BEGIN RECORDED INFORMATION
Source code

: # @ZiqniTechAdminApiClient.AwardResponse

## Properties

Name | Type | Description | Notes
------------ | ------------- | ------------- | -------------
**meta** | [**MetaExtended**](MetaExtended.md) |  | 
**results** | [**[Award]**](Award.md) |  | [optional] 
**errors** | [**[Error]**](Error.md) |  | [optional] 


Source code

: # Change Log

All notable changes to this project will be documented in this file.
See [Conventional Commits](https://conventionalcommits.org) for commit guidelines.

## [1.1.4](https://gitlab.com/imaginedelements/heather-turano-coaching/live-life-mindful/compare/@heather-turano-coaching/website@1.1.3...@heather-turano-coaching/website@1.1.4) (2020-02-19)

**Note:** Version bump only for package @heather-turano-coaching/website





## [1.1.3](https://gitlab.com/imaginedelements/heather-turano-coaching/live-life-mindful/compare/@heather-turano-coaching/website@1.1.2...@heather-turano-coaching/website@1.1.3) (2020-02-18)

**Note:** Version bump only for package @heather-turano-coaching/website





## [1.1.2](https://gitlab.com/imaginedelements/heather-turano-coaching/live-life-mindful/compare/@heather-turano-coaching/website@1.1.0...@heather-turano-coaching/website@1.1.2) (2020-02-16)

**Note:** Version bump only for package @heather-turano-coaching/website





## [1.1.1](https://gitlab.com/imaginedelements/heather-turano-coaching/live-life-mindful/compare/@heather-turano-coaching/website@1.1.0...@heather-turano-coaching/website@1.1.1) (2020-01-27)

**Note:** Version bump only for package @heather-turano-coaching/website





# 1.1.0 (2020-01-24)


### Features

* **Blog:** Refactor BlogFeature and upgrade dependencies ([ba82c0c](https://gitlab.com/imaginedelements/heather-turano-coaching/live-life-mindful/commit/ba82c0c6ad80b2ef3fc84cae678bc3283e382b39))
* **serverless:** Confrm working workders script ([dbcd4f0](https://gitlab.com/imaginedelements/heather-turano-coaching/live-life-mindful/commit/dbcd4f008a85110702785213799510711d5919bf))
END RECORDED INFORMATION
__PROBLEM DETAILS__
Pull every line with the string "optional" from the data above.

__ANSWER BOX__
**results** | [**[Award]**](Award.md) |  | [optional] 
**errors** | [**[Error]**](Error.md) |  | [optional] 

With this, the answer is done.